■ What you need to do
Transcribe only the lines in the data below falling between the line with "Paste the selected item |" and the line with "fit():最小二乘估计训练线性模型((直接利用(X^T", including those two lines, and leave out any picture.

[Saved data entries]
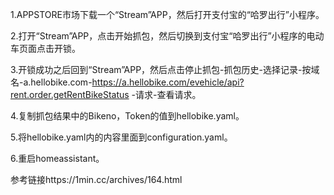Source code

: 1.APPSTORE市场下载一个“Stream”APP，然后打开支付宝的“哈罗出行”小程序。

2.打开“Stream”APP，点击开始抓包，然后切换到支付宝“哈罗出行”小程序的电动车页面点击开锁。

3.开锁成功之后回到“Stream”APP，然后点击停止抓包-抓包历史-选择记录-按域名-a.hellobike.com-https://a.hellobike.com/evehicle/api?rent.order.getRentBikeStatus -请求-查看请求。

4.复制抓包结果中的Bikeno，Token的值到hellobike.yaml。

5.将hellobike.yaml内的内容里面到configuration.yaml。

6.重启homeassistant。

参考链接https://1min.cc/archives/164.html
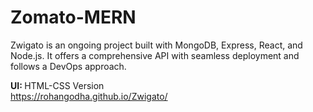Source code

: # Zomato-MERN
Zwigato is an ongoing project built with MongoDB, Express, React, and Node.js. It offers a comprehensive API with seamless deployment and follows a DevOps approach.


<b>UI: </b>HTML-CSS Version <br>
https://rohangodha.github.io/Zwigato/
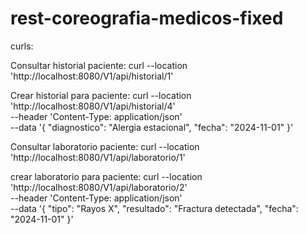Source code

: # rest-coreografia-medicos-fixed

curls:

Consultar historial paciente:
curl --location 'http://localhost:8080/V1/api/historial/1'

Crear historial para paciente:
curl --location 'http://localhost:8080/V1/api/historial/4' \
--header 'Content-Type: application/json' \
--data '{
"diagnostico": "Alergia estacional",
"fecha": "2024-11-01"
}'


Consultar laboratorio paciente:
curl --location 'http://localhost:8080/V1/api/laboratorio/1'

crear laboratorio para paciente:
curl --location 'http://localhost:8080/V1/api/laboratorio/2' \
--header 'Content-Type: application/json' \
--data '{
"tipo": "Rayos X",
"resultado": "Fractura detectada",
"fecha": "2024-11-01"
}'

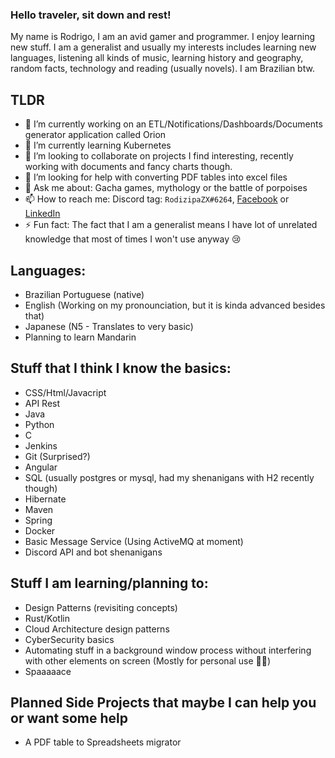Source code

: ### Hello traveler, sit down and rest!

My name is Rodrigo, I am an avid gamer and programmer. I enjoy learning new stuff. I am a generalist and usually my interests includes learning new languages, listening all kinds of music, learning history and geography, random facts, technology and reading (usually novels). I am Brazilian btw.

## TLDR
- 🔭 I’m currently working on an ETL/Notifications/Dashboards/Documents generator application called Orion
- 🌱 I’m currently learning Kubernetes
- 👯 I’m looking to collaborate on projects I find interesting, recently working with documents and fancy charts though.
- 🤔 I’m looking for help with converting PDF tables into excel files
- 💬 Ask me about: Gacha games, mythology or the battle of porpoises
- 📫 How to reach me: Discord tag: `RodizipaZX#6264`, [Facebook](https://facebook.com/rodizipa) or [LinkedIn](https://www.linkedin.com/in/rodizipa/)
- ⚡ Fun fact: The fact that I am a generalist means I have lot of unrelated knowledge that most of times I won't use anyway 😢

## Languages:
- Brazilian Portuguese (native)
- English (Working on my pronounciation, but it is kinda advanced besides that)
- Japanese (N5 - Translates to very basic)
- Planning to learn Mandarin

## Stuff that I think I know the basics:
- CSS/Html/Javacript
- API Rest
- Java
- Python
- C
- Jenkins
- Git (Surprised?)
- Angular
- SQL (usually postgres or mysql, had my shenanigans with H2 recently though)
- Hibernate
- Maven
- Spring
- Docker
- Basic Message Service (Using ActiveMQ at moment)
- Discord API and bot shenanigans

## Stuff I am learning/planning to:
- Design Patterns (revisiting concepts)
- Rust/Kotlin
- Cloud Architecture design patterns
- CyberSecurity basics
- Automating stuff in a background window process without interfering with other elements on screen (Mostly for personal use 🐱‍👤)
- Spaaaaace

## Planned Side Projects that maybe I can help you or want some help
- A PDF table to Spreadsheets migrator
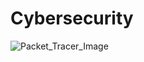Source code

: # Cybersecurity
![Packet_Tracer_Image](https://github.com/A00020061/Cybersecurity-Projects/assets/82016672/54f6c0ee-2e39-421f-aa65-e1b10b0e14c4)
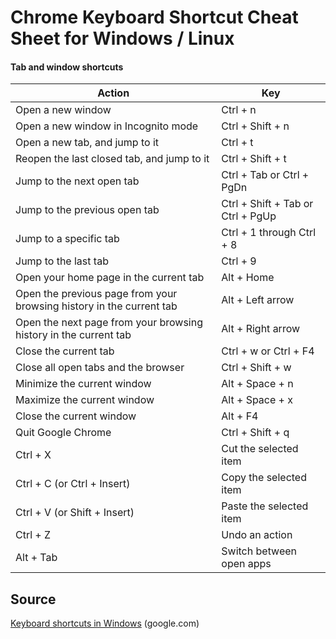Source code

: # Chrome Keyboard Shortcut Cheat Sheet for Windows / Linux


#### Tab and window shortcuts

| Action | Key |
| ------ | --- |
| Open a new window | Ctrl + n |
| Open a new window in Incognito mode | Ctrl + Shift + n |
| Open a new tab, and jump to it | Ctrl + t |
| Reopen the last closed tab, and jump to it | Ctrl + Shift + t |
| Jump to the next open tab | Ctrl + Tab or Ctrl + PgDn |
| Jump to the previous open tab | Ctrl + Shift + Tab or Ctrl + PgUp |
| Jump to a specific tab | Ctrl + 1 through Ctrl + 8 |
| Jump to the last tab | Ctrl + 9 |
| Open your home page in the current tab | Alt + Home |
| Open the previous page from your browsing history in the current tab | Alt + Left arrow |
| Open the next page from your browsing history in the current tab | Alt + Right arrow |
| Close the current tab | Ctrl + w or Ctrl + F4 |
| Close all open tabs and the browser | Ctrl + Shift + w |
| Minimize the current window | Alt + Space + n |
| Maximize the current window | Alt + Space + x |
| Close the current window | Alt + F4 |
| Quit Google Chrome | Ctrl + Shift + q |
| Ctrl + X | Cut the selected item |
| Ctrl + C (or Ctrl + Insert) | Copy the selected item |
| Ctrl + V (or Shift + Insert) | Paste the selected item |
| Ctrl + Z | Undo an action |
| Alt + Tab | Switch between open apps |


## Source
[Keyboard shortcuts in Windows](https://support.google.com/chrome/answer/157179?hl=en) (google.com)
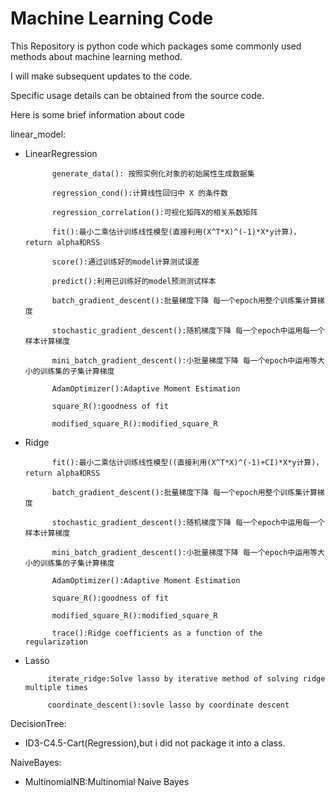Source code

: # Machine Learning Code

This Repository is python code which packages some  commonly used methods about machine learning method.

I will make subsequent updates to the code.

Specific usage details can be obtained from the source code.

Here is some brief information about code

linear_model:
- LinearRegression

            generate_data(): 按照实例化对象的初始属性生成数据集
            
            regression_cond():计算线性回归中 X 的条件数
            
            regression_correlation():可视化矩阵X的相关系数矩阵
            
            fit():最小二乘估计训练线性模型(直接利用(X^T*X)^(-1)*X*y计算)，return alpha和RSS
            
            score():通过训练好的model计算测试误差
            
            predict():利用已训练好的model预测测试样本
            
            batch_gradient_descent():批量梯度下降 每一个epoch用整个训练集计算梯度
           
            stochastic_gradient_descent():随机梯度下降 每一个epoch中运用每一个样本计算梯度
            
            mini_batch_gradient_descent():小批量梯度下降 每一个epoch中运用等大小的训练集的子集计算梯度
            
            AdamOptimizer():Adaptive Moment Estimation
            
            square_R():goodness of fit
            
            modified_square_R():modified_square_R
            
- Ridge

            fit():最小二乘估计训练线性模型((直接利用(X^T*X)^(-1)+CI)*X*y计算)，return alpha和RSS
            
            batch_gradient_descent():批量梯度下降 每一个epoch用整个训练集计算梯度
            
            stochastic_gradient_descent():随机梯度下降 每一个epoch中运用每一个样本计算梯度
            
            mini_batch_gradient_descent():小批量梯度下降 每一个epoch中运用等大小的训练集的子集计算梯度
            
            AdamOptimizer():Adaptive Moment Estimation
            
            square_R():goodness of fit
            
            modified_square_R():modified_square_R
            
            trace():Ridge coefficients as a function of the regularization
            
 - Lasso
 
            iterate_ridge:Solve lasso by iterative method of solving ridge multiple times
            
            coordinate_descent():sovle lasso by coordinate descent
      
DecisionTree:
- ID3-C4.5-Cart(Regression),but i did not package it into a class.

NaiveBayes:
- MultinomialNB:Multinomial Naive Bayes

■ Exercise answer
| Ctrl + V (or Shift + Insert) | Paste the selected item |
| Ctrl + Z | Undo an action |
| Alt + Tab | Switch between open apps |


## Source
[Keyboard shortcuts in Windows](https://support.google.com/chrome/answer/157179?hl=en) (google.com)
Source code

: # Machine Learning Code

This Repository is python code which packages some  commonly used methods about machine learning method.

I will make subsequent updates to the code.

Specific usage details can be obtained from the source code.

Here is some brief information about code

linear_model:
- LinearRegression

            generate_data(): 按照实例化对象的初始属性生成数据集
            
            regression_cond():计算线性回归中 X 的条件数
            
            regression_correlation():可视化矩阵X的相关系数矩阵
            
            fit():最小二乘估计训练线性模型(直接利用(X^T*X)^(-1)*X*y计算)，return alpha和RSS
            
            score():通过训练好的model计算测试误差
            
            predict():利用已训练好的model预测测试样本
            
            batch_gradient_descent():批量梯度下降 每一个epoch用整个训练集计算梯度
           
            stochastic_gradient_descent():随机梯度下降 每一个epoch中运用每一个样本计算梯度
            
            mini_batch_gradient_descent():小批量梯度下降 每一个epoch中运用等大小的训练集的子集计算梯度
            
            AdamOptimizer():Adaptive Moment Estimation
            
            square_R():goodness of fit
            
            modified_square_R():modified_square_R
            
- Ridge

            fit():最小二乘估计训练线性模型((直接利用(X^T*X)^(-1)+CI)*X*y计算)，return alpha和RSS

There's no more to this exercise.